1. Starcom MediaVest Group is led on a global basis from Chicago by Renetta McCann. It is a division of Publicis Groupe Media, headed by the chief executive, Jack Klues.
2. In the UK, as in the US and internationally, MediaVest's brand positioning has historically been rooted in buying expertise. The Starcom brand in the UK has emerged from a more complex evolutionary process. The strongest strands of its DNA can be sourced to Motive, the media specialist set up by Bartle Bogle Hegarty in 1995. When Leo Burnett's holding company Bcom3 acquired a stake in BBH in 2000, Motive was merged with Burnett's media brand, Starcom. It was taken over by Publicis when it snapped up Bcom3 in 2002.
3. Smith became the Starcom MediaVest chief executive in January 2006, taking over from Jacob who had stepped up to become the EMEA chief executive following Cranmer's departure. Smith began a restructure that was designed to put digital at the heart of the group. There were departures - the biggest being the former Motive client managing director, Andy Roberts - and the most significant appointments were at group level: Chris Locke was already in place as the group buying director and Stewart Easterbrook as the group managing director, but Pru Parkinson joined as the head of strategy.
4. But leadership of the agency brands was relatively low profile, with Bannerman and Elliot Parkus (his MediaVest opposite number at this point) designated as operations directors. In the current reshuffle, Parkus has been handed a group-wide role overseeing sponsorship.
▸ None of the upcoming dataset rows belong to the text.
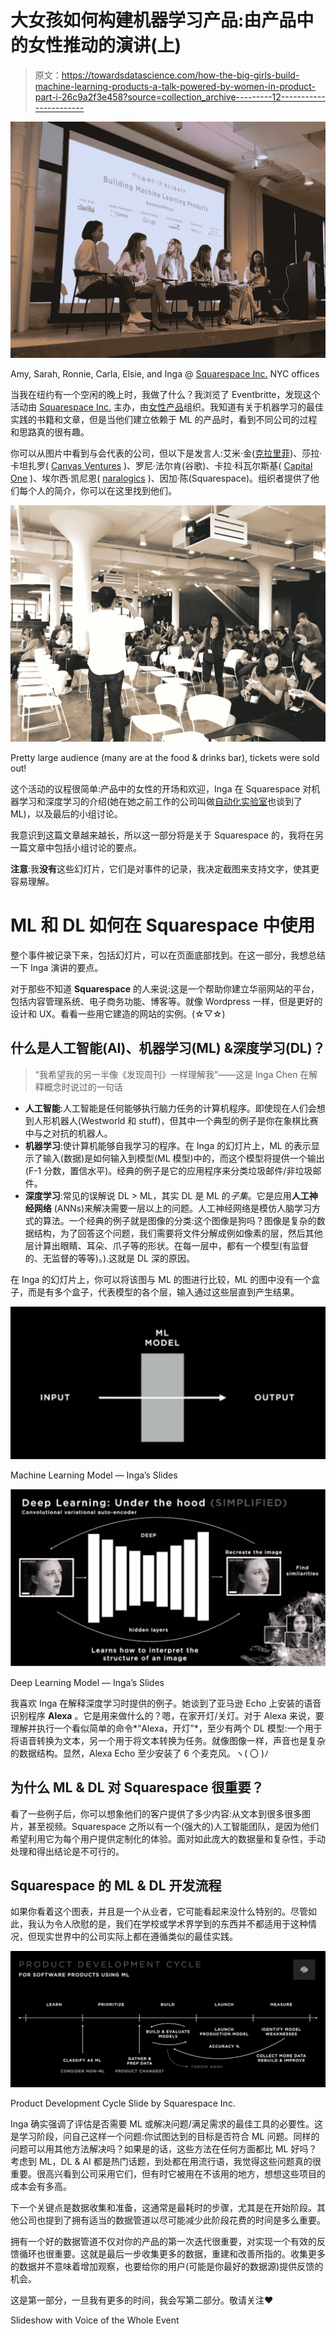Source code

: # 大女孩如何构建机器学习产品:由产品中的女性推动的演讲(上)

> 原文：<https://towardsdatascience.com/how-the-big-girls-build-machine-learning-products-a-talk-powered-by-women-in-product-part-i-26c9a2f3e458?source=collection_archive---------12----------------------->

![](img/ef8cbd21cad0bd1dff04766c80211021.png)

Amy, Sarah, Ronnie, Carla, Elsie, and Inga @ [Squarespace Inc.](https://medium.com/u/21796ef64a5d?source=post_page-----26c9a2f3e458--------------------------------) NYC offices

当我在纽约有一个空闲的晚上时，我做了什么？我浏览了 Eventbritte，发现这个活动由 [Squarespace Inc.](https://www.squarespace.com/) 主办，由[女性产品](http://www.womenpm.org)组织。我知道有关于机器学习的最佳实践的书籍和文章，但是当他们建立依赖于 ML 的产品时，看到不同公司的过程和思路真的很有趣。

你可以从图片中看到与会代表的公司，但以下是发言人:艾米·金([克拉里菲](https://clarifai.com))、莎拉·卡坦扎罗( [Canvas Ventures](http://www.canvas.vc) )、罗尼·法尔肯(谷歌)、卡拉·科瓦尔斯基( [Capital One](http://capitalone.ca) )、埃尔西·凯尼恩( [naralogics](https://naralogics.com) )、因加·陈(Squarespace)。组织者提供了他们每个人的简介，你可以在这里找到他们。

![](img/d6c6f733af8f6961415625b93aeecaf6.png)

Pretty large audience (many are at the food & drinks bar), tickets were sold out!

这个活动的议程很简单:产品中的女性的开场和欢迎，Inga 在 Squarespace 对机器学习和深度学习的介绍(她在她之前工作的公司叫做[自动化实验室](https://www.automatic.com)也谈到了 ML)，以及最后的小组讨论。

我意识到这篇文章越来越长，所以这一部分将是关于 Squarespace 的，我将在另一篇文章中包括小组讨论的要点。

**注意**:我**没有**这些幻灯片，它们是对事件的记录，我决定截图来支持文字，使其更容易理解。

# ML 和 DL 如何在 Squarespace 中使用

整个事件被记录下来，包括幻灯片，可以在页面底部找到。在这一部分，我想总结一下 Inga 演讲的要点。

对于那些不知道 **Squarespace** 的人来说:这是一个帮助你建立华丽网站的平台，包括内容管理系统、电子商务功能、博客等。就像 Wordpress 一样，但是更好的设计和 UX。看看一些用它建造的网站的实例。(☆▽☆)

## 什么是人工智能(AI)、机器学习(ML) &深度学习(DL)？

> “我希望我的另一半像《发现周刊》一样理解我”——这是 Inga Chen 在解释概念时说过的一句话

*   **人工智能**:人工智能是任何能够执行脑力任务的计算机程序。即使现在人们会想到人形机器人(Westworld 和 stuff)，但其中一个典型的例子是你在象棋比赛中与之对抗的机器人。
*   **机器学习**:使计算机能够自我学习的程序。在 Inga 的幻灯片上，ML 的表示显示了输入(数据)是如何输入到模型(ML 模型)中的，而这个模型将提供一个输出(F-1 分数，置信水平)。经典的例子是它的应用程序来分类垃圾邮件/非垃圾邮件。
*   **深度学习**:常见的误解说 DL > ML，其实 DL 是 ML 的*子集*。它是应用**人工神经网络** (ANNs)来解决需要一层以上的问题。人工神经网络是模仿人脑学习方式的算法。一个经典的例子就是图像的分类:这个图像是狗吗？图像是复杂的数据结构，为了回答这个问题，我们需要将文件分解成例如像素的层，然后其他层计算出眼睛、耳朵、爪子等的形状。在每一层中，都有一个模型(有监督的、无监督的等等)。).这就是 DL 深的原因。

在 Inga 的幻灯片上，你可以将该图与 ML 的图进行比较，ML 的图中没有一个盒子，而是有多个盒子，代表模型的各个层，输入通过这些层直到产生结果。

![](img/be4001bb68fc358f1f0c11ae15379920.png)

Machine Learning Model — Inga’s Slides

![](img/f10bb608d2235a4c325840858866d15f.png)

Deep Learning Model — Inga’s Slides

我喜欢 Inga 在解释深度学习时提供的例子。她谈到了亚马逊 Echo 上安装的语音识别程序 **Alexa** 。它是用来做什么的？嗯，在家开灯/关灯。对于 Alexa 来说，要理解并执行一个看似简单的命令*“Alexa，开灯”*，至少有两个 DL 模型:一个用于将语音转换为文本，另一个用于将文本转换为任务。就像图像一样，声音也是复杂的数据结构。显然，Alexa Echo 至少安装了 6 个麦克风。ヽ( 〇 )ﾉ

## 为什么 ML & DL 对 Squarespace 很重要？

看了一些例子后，你可以想象他们的客户提供了多少内容:从文本到很多很多图片，甚至视频。Squarespace 之所以有一个(强大的)人工智能团队，是因为他们希望利用它为每个用户提供定制化的体验。面对如此庞大的数据量和复杂性，手动处理和得出结论是不可行的。

## Squarespace 的 ML & DL 开发流程

如果你看着这个图表，并且是一个从业者，它可能看起来没什么特别的。尽管如此，我认为令人欣慰的是，我们在学校或学术界学到的东西并不都适用于这种情况，但现实世界中的公司实际上都在遵循类似的最佳实践。

![](img/61dae684c9b300f3ca8234b2e3692b31.png)

Product Development Cycle Slide by Squarespace Inc.

Inga 确实强调了评估是否需要 ML 或解决问题/满足需求的最佳工具的必要性。这是学习阶段，问自己这样一个问题:你试图达到的目标是否符合 ML 问题。同样的问题可以用其他方法解决吗？如果是的话，这些方法在任何方面都比 ML 好吗？考虑到 ML，DL & AI 都是热门话题，到处都在用流行语，我觉得这些问题真的很重要。很高兴看到公司采用它们，但有时它被用在不该用的地方，想想这些项目的成本会有多高。

下一个关键点是数据收集和准备，这通常是最耗时的步骤，尤其是在开始阶段。其他公司也提到了拥有适当的数据管道以尽可能减少此阶段花费的时间是多么重要。

拥有一个好的数据管道不仅对你的产品的第一次迭代很重要，对实现一个有效的反馈循环也很重要。这就是最后一步收集更多的数据，重建和改善所指的。收集更多的数据并不意味着增加观察，也要给你的用户(可能是你最好的数据源)提供反馈的机会。

这是第一部分，一旦我有更多的时间，我会写第二部分。敬请关注❤

Slideshow with Voice of the Whole Event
5. Unfortunately, developments have not advanced the cause of clarity. Separately, MediaVest Manchester, in which Publicis has a minority stake, announced that it wants to position itself as a national instead of a regional brand and will now call itself MediaVest. As opposed to Starcom Media-Vest, which could perhaps now be renamed MediaVest London.
WHAT IT MEANS FOR ...
STARCOM MEDIAVEST GROUP
- It's intriguing that this apparent renewed faith in the group's constituent brands comes at a time when the broader Publicis Groupe is looking at some form of group trading structure that will combine the billings leverage of SMG (£658 million in the UK) and ZenithOptimedia (£565 million).
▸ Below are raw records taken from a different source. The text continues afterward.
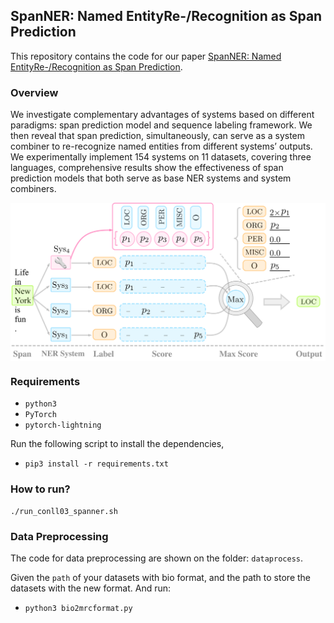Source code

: ## SpanNER: Named EntityRe-/Recognition as Span Prediction

This repository contains the code for our paper [SpanNER: Named EntityRe-/Recognition as Span Prediction](https://arxiv.org/pdf/2106.00641v1.pdf).

### Overview

We investigate complementary advantages of systems based on different paradigms: span prediction model and sequence labeling framework. We then reveal that span prediction, simultaneously, can serve as a system combiner to re-recognize named entities from different systems’ outputs. We experimentally implement 154 systems on 11
datasets, covering three languages, comprehensive results show the effectiveness of span prediction models that both serve as base NER systems and system combiners.

<!-- Two roles of span prediction models (boxes in blue): 
* as a base NER system 
* as a system combiner. -->

<div  align="center">
 <img src="pic/spanner.png" width = "600" alt="d" align=center />
</div>


### Requirements

- `python3`
- `PyTorch`
- `pytorch-lightning`

Run the following script to install the dependencies,
- `pip3 install -r requirements.txt`


### How to run?

`./run_conll03_spanner.sh`


### Data Preprocessing

The code for data preprocessing are shown on the folder: `dataprocess`.

Given the `path` of your datasets with bio format, and the path to store the datasets with the new format. And run:
- `python3 bio2mrcformat.py`




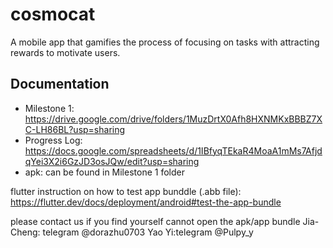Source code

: # cosmocat

A mobile app that gamifies the process of focusing on tasks with attracting rewards to motivate users. 


## Documentation

- Milestone 1: https://drive.google.com/drive/folders/1MuzDrtX0Afh8HXNMKxBBBZ7XC-LH86BL?usp=sharing
- Progress Log: https://docs.google.com/spreadsheets/d/1IBfyqTEkaR4MoaA1mMs7AfjdqYei3X2i6GzJD3osJQw/edit?usp=sharing
- apk: can be found in Milestone 1 folder 

flutter instruction on how to test app bunddle (.abb file):
https://flutter.dev/docs/deployment/android#test-the-app-bundle

please contact us if you find yourself cannot open the apk/app bundle
Jia-Cheng: telegram @dorazhu0703
Yao Yi:telegram @Pulpy_y
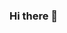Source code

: ### Hi there 👋

<!--
**jobkilonzo/jobkilonzo** is a ✨ _special_ ✨ repository because its `README.md` (this file) appears on your GitHub profile.

<h1 align="center">Hi 👋, I'm Job Kilonzo</h1>
<h3 align="center">A passionate frontend developer from India</h3>
<img align="left" src="https://www.google.com/imgres?imgurl=https%3A%2F%2Fcamo.githubusercontent.com%2Fcae12fddd9d6982901d82580bdf321d81fb299141098ca1c2d4891870827bf17%2F68747470733a2f2f6d69726f2e6d656469756d2e636f6d2f6d61782f313336302f302a37513379765349765f7430696f4a2d5a2e676966&tbnid=KAywifT46CGFXM&vet=12ahUKEwjV2Z6uxu_9AhVGpCcCHQTdBPAQMygBegUIARCRAg..i&imgrefurl=https%3A%2F%2Fgithub.com%2Frudrabarad%2FGifs&docid=CJdgcKdcN0j58M&w=680&h=428&q=animated%20coding%20gif&ved=2ahUKEwjV2Z6uxu_9AhVGpCcCHQTdBPAQMygBegUIARCRAg"/>
<p align="left"> <a href="https://github.com/ryo-ma/github-profile-trophy"><img src="https://github-profile-trophy.vercel.app/?username=jobkilonzo" alt="jobkilonzo" /></a> </p>

<h3 align="left">Connect with me:</h3>
<p align="left">
<a href="https://twitter.com/kilonzojob" target="blank"><img align="center" src="https://raw.githubusercontent.com/rahuldkjain/github-profile-readme-generator/master/src/images/icons/Social/twitter.svg" alt="kilonzojob" height="30" width="40" /></a>
<a href="https://linkedin.com/in/job-kilonzo-8a12761" target="blank"><img align="center" src="https://raw.githubusercontent.com/rahuldkjain/github-profile-readme-generator/master/src/images/icons/Social/linked-in-alt.svg" alt="job-kilonzo-8a12761" height="30" width="40" /></a>
</p>

<h3 align="left">Support:</h3>
<p><a href="https://www.buymeacoffee.com/Job Kilonzo"> <img align="left" src="https://cdn.buymeacoffee.com/buttons/v2/default-yellow.png" height="50" width="210" alt="Job Kilonzo" /></a></p><br><br>

<p><img align="left" src="https://github-readme-stats.vercel.app/api/top-langs?username=jobkilonzo&show_icons=true&locale=en&layout=compact" alt="jobkilonzo" /></p>

<p>&nbsp;<img align="center" src="https://github-readme-stats.vercel.app/api?username=jobkilonzo&show_icons=true&locale=en" alt="jobkilonzo" /></p
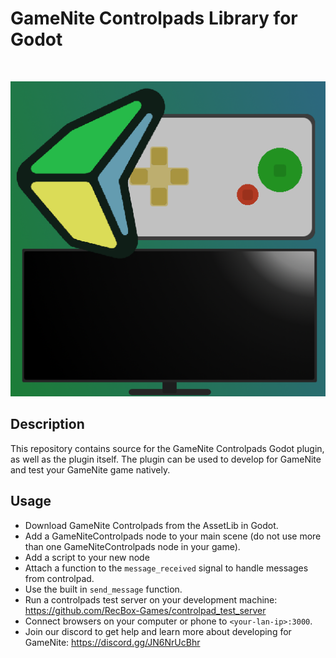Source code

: # GameNite Controlpads Library for Godot
<br/>
<p align="center">
  <img src="icon.png" />
</p>

## Description

This repository contains source for the GameNite Controlpads Godot plugin, as
well as the plugin itself. The plugin can be used to develop for GameNite and
test your GameNite game natively.

## Usage

- Download GameNite Controlpads from the AssetLib in Godot.
- Add a GameNiteControlpads node to your main scene (do not use more than one
  GameNiteControlpads node in your game).
- Add a script to your new node
- Attach a function to the `message_received` signal to handle messages from
  controlpad.
- Use the built in `send_message` function.
- Run a controlpads test server on your development machine:
  https://github.com/RecBox-Games/controlpad_test_server
- Connect browsers on your computer or phone to `<your-lan-ip>:3000`.
- Join our discord to get help and learn more about developing for GameNite:
  https://discord.gg/JN6NrUcBhr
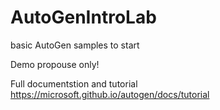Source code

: # AutoGenIntroLab
basic AutoGen samples to start

Demo propouse only!

Full documentstion and tutorial https://microsoft.github.io/autogen/docs/tutorial
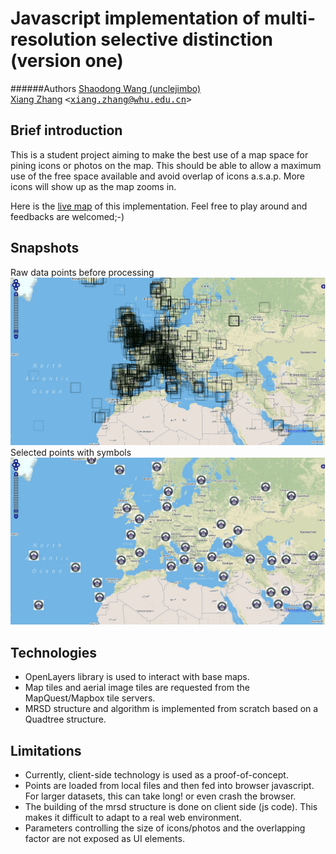 # Javascript implementation of multi-resolution selective distinction (version one)

######Authors
[Shaodong Wang (unclejimbo)](http://unclejimbo.github.io/)<br/>
[Xiang Zhang]() <tt>&lt;[xiang.zhang@whu.edu.cn](mailto:xiang.zhang@whu.edu.cn)&gt;</tt><br/>

## Brief introduction
This is a student project aiming to make the best use of a map space for pining icons or photos on the map. This should be able to allow a maximum use of the free space available and avoid overlap of icons a.s.a.p. More icons will show up as the map zooms in.

Here is the [live map](http://flyingxiang.github.io/mrsd_v1/index.html) of this implementation. Feel free to play around and feedbacks are welcomed;-)

## Snapshots
<p>
Raw data points before processing <br/>
<a href="http://flyingxiang.github.io/mrsd_v1/index.html">
<img src="https://raw.githubusercontent.com/flyingxiang/mrsd_v1/gh-pages/raw_data.jpg" title="raw data points before processing"></a>
Selected points with symbols <br/>
<a href="http://flyingxiang.github.io/mrsd_v1/index.html">
<img src="https://raw.githubusercontent.com/flyingxiang/mrsd_v1/gh-pages/selected_data.jpg" title="selected points with symbols"></a>
</a>
</p>

## Technologies
-   OpenLayers library is used to interact with base maps.
-   Map tiles and aerial image tiles are requested from the MapQuest/Mapbox tile servers.
-   MRSD structure and algorithm is implemented from scratch based on a Quadtree structure.

## Limitations
-   Currently, client-side technology is used as a proof-of-concept.
-   Points are loaded from local files and then fed into browser javascript. For larger datasets, this can take long! or even crash the browser.
-   The building of the mrsd structure is done on client side (js code). This makes it difficult to adapt to a real web environment.
-   Parameters controlling the size of icons/photos and the overlapping factor are not exposed as UI elements.
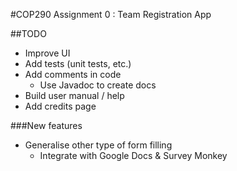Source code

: #COP290 Assignment 0 : Team Registration App  

##TODO  
* Improve UI
* Add tests (unit tests, etc.)   
* Add comments in code
	* Use Javadoc to create docs
* Build user manual / help
* Add credits page

###New features
* Generalise other type of form filling
	* Integrate with Google Docs & Survey Monkey
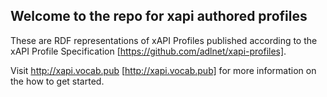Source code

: ## Welcome to the repo for xapi authored profiles

These are RDF representations of xAPI Profiles published according to the xAPI Profile Specification [https://github.com/adlnet/xapi-profiles]. 

Visit http://xapi.vocab.pub [http://xapi.vocab.pub] for more information on the how to get started.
- In that context, there's more scope for smaller operating units to focus on the quality and personality of their offering, while arguing that trading and leverage issues are all covered off at a group level.
- SMG can only benefit from having a more charismatic and clearly defined leadership at an individual agency level. Rival groups (some of whom are clearly struggling with similar structural issues) will watch with interest.
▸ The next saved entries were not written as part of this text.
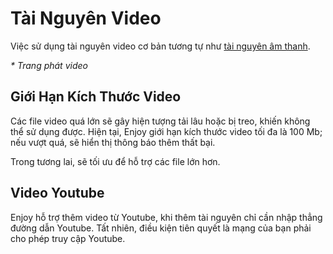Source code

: # Tài Nguyên Video

Việc sử dụng tài nguyên video cơ bản tương tự như [tài nguyên âm thanh](./audios.md).

_\* Trang phát video_

## Giới Hạn Kích Thước Video

Các file video quá lớn sẽ gây hiện tượng tải lâu hoặc bị treo, khiến không thể sử dụng được. Hiện tại, Enjoy giới hạn kích thước video tối đa là 100 Mb; nếu vượt quá, sẽ hiển thị thông báo thêm thất bại.

Trong tương lai, sẽ tối ưu để hỗ trợ các file lớn hơn.

## Video Youtube

Enjoy hỗ trợ thêm video từ Youtube, khi thêm tài nguyên chỉ cần nhập thẳng đường dẫn Youtube. Tất nhiên, điều kiện tiên quyết là mạng của bạn phải cho phép truy cập Youtube.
- Presumably, for existing clients, these appointments will not change things radically. You'd have to assume that they knew about the extent to which the two Starcom MediaVest brands were demarcated and the way that these brands related to group structures and personnel - effectively Smith, Locke and Parkinson.
- Prospective clients may, however, be a different kettle of fish. The appointment of Bannerman and Parker will help the group field a far more focused proposition when it comes to pitches and credentials presentations.